L’effet saisonnier accentue la demande : Ramadan, Aïd, été touristique et virements de la diaspora provoquent des pics réguliers de retraits. Ces cycles sont désormais visibles dans les séries mensuelles de BAM : les sorties nettes augmentent lors des périodes festives, amplifiant l’encours en fin d’année. Autrement dit, même une adoption croissante des cartes et portefeuilles mobiles n’efface pas ces besoins ponctuels et massifs en liquide. 


Les conséquences macro-financières : liquidité, coût et vulnérabilité

Le retour massif du cash pèse sur les banques. Plus les agents économiques thésaurisent, moins les dépôts bancaires augmentent — et plus les établissements ont recours au refinancement auprès de la banque centrale. En 2024, le besoin de liquidité bancaire s’est élevé en moyenne hebdomadaire à 123,7 milliards de dirhams, contre 83,2 en 2023, illustrant la pression sur les marchés monétaires. Cette dépendance renchérit le coût du financement et réduit la marge de manœuvre du système bancaire dans l’octroi de crédit. 
 

Bank Al-Maghrib l’a bien compris : l’institution mène études et pistes d’action pour freiner la progression du cash et encourager des circuits plus transparents et efficaces. Mais la banque centrale agit dans un jeu complexe où technique monétaire, sécurité, inclusion financière et comportements sociaux s’entrelacent.


Que faire ? Des mesures techniques… et culturelles

La réponse ne peut être uniquement technocratique. Bien sûr, il faut multiplier les TPE, améliorer l’interopérabilité des services, alléger les coûts des transactions numériques et renforcer la cybersécurité. Mais il faut aussi du temps et des campagnes de confiance : convaincre un commerçant de quartier ou un artisan que le paiement électronique est fiable, rentable et simple. Des incitations fiscales ciblées, des programmes de formation et des solutions adaptées aux flux saisonniers (par ex. instruments de paiement hybride pour la diaspora) pourraient accélérer le basculement.
 

Enfin, la lutte contre l’économie informelle et la promotion de la valorisation locale des activités contribueront à réduire la demande de billets. C’est un chantier long, impliquant Etat, banques, opérateurs fintech et acteurs locaux. 

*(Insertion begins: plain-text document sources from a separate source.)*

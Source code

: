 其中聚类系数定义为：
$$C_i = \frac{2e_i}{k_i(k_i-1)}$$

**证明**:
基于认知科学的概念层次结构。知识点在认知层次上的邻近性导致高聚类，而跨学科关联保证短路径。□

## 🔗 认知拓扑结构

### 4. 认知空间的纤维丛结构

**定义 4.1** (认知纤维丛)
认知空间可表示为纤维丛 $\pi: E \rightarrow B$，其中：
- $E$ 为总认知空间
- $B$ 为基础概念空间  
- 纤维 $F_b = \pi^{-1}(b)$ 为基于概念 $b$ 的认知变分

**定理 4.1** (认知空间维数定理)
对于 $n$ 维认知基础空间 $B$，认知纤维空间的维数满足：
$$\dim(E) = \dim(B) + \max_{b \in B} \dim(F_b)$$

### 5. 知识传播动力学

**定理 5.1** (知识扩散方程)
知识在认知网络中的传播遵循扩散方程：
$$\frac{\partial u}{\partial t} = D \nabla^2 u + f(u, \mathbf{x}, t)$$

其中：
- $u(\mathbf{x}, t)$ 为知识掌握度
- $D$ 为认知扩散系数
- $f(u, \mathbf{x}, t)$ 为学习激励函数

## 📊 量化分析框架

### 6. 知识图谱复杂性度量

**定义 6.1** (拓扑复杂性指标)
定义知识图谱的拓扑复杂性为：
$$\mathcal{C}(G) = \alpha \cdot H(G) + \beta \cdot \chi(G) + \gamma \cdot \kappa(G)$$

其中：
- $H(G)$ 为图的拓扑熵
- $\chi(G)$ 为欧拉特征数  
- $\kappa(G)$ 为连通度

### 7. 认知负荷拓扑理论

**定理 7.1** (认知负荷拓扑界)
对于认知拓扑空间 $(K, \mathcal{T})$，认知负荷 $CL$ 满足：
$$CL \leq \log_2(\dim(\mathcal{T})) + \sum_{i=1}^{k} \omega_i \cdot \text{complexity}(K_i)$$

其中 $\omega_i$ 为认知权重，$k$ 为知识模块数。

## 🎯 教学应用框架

Le constat est clair : la digitalisation des paiements progresse, mais elle ne suffit pas, à elle seule, à supplanter une habitude profondément ancrée. Tant que l’économie réelle continuera de fonctionner largement en espèces et que les comportements saisonniers perdureront, le cash restera un acteur central un défi pour la politique monétaire, mais aussi une invitation à repenser, en profondeur, la manière dont le Maroc finance sa transition numérique.